Поразительно, что даже после окончательного установления авторства стихов о Кикапу Одоевцева то ли не удосужилась заглянуть в верстку «Собрания стихотворений» Георгия Иванова 1975 года, то ли вовсе не стремилась ее получить на руки. Во всяком случае, примечание с «Чурлянисом» осталось неизменным, «украсив» и это первое добротное издание целостного свода ивановской лирики…
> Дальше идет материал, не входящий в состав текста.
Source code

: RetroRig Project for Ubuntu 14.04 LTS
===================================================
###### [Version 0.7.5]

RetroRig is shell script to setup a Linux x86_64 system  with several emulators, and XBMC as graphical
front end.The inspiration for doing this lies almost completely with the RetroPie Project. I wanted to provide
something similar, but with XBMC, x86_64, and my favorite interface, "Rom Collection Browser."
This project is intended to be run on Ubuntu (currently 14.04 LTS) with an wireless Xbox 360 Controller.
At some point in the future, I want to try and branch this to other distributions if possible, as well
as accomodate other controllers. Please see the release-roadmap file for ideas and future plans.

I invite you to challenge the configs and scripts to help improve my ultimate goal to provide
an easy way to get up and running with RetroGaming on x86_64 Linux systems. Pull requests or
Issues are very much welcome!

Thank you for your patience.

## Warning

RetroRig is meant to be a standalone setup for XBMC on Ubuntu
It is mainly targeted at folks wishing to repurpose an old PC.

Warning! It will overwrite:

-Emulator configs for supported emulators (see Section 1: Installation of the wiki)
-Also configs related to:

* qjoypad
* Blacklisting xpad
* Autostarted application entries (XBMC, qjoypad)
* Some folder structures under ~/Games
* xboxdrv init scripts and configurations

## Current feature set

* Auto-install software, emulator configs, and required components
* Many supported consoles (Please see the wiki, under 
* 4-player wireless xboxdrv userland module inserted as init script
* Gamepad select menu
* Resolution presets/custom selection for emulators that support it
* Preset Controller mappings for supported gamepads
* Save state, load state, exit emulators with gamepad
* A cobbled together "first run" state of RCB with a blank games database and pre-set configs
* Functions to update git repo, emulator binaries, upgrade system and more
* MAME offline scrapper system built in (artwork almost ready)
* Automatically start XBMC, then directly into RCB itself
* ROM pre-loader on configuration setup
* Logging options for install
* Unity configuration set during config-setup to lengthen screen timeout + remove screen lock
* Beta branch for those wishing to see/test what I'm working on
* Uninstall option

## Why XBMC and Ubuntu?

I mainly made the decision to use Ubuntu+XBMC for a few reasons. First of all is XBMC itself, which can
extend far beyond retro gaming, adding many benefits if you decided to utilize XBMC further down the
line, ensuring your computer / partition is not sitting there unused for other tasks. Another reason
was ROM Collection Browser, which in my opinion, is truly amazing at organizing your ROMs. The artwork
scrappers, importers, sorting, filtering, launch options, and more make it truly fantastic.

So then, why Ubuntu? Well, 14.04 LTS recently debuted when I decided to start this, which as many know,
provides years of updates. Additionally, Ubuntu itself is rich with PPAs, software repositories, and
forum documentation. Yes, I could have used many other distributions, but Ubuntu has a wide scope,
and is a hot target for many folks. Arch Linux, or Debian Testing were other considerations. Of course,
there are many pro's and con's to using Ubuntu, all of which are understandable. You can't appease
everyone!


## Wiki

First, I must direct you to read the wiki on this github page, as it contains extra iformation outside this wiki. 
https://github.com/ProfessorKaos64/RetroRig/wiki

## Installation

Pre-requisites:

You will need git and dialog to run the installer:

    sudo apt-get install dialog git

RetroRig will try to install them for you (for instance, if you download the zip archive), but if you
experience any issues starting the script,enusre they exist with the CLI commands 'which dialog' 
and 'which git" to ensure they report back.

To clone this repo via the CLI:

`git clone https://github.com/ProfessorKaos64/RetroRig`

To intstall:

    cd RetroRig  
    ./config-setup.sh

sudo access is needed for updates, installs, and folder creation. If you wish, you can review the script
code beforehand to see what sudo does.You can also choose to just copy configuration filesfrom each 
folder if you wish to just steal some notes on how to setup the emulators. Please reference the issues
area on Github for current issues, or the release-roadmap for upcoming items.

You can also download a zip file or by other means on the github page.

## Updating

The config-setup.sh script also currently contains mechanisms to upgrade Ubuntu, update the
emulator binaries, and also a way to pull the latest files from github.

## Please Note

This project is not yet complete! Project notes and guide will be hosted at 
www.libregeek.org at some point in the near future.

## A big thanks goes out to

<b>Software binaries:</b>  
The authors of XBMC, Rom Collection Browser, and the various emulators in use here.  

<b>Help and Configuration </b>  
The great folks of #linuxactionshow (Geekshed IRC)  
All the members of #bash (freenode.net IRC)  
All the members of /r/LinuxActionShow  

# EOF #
Прервана публикация стихов «Посмертного дневника» была ненадолго. Меньше чем через месяц, 21 сентября, Одоевцева пишет Гулю:
И так далее – до того момента, когда у разных лиц возникает подозрение в авторстве «Посмертного дневника». В некоторых случаях оно все же представляется обоснованным, как, например, в стихотворении «Строка за строкой. Тоска. Облака…». Во-первых, едва ли поэт, диктуя в сумеречном состоянии стихи, озаботился бы эпиграфом к ним из собственных сочинений: «И Леонид под Фермопилами, / Конечно, умер и за них». Во-вторых, очень сомнительно, чтобы он так пышно и отстраненно писал о себе, умирающем: «Бессильно лежит восковая рука / В сиянии лунном на одеяле». В-третьих, неожиданный перебив течения строки и мысли, обрыв их при помощи протестующего вопрошания («Вот так же, как я, умирающий Пруст / Писал, задыхаясь. Какое мне дело / До Пруста и смерти его? Надоело! / Я знать не хочу ничего, никого!» весьма отличает поэтику Одоевцевой и не очень характерен для стихов Георгия Иванова. И, в-четвертых, последняя реплика («„И голубые комсомол очки…“ / „Должно быть, умер и за них“»), контаминирующая строки из стихотворения «Свободен путь под Фермопилами…», содержит скорее резиньяцию Одоевцевой о бессмысленно умершем поэте, нежели иронию автора касательно оценки кем бы то ни было его посмертной славы.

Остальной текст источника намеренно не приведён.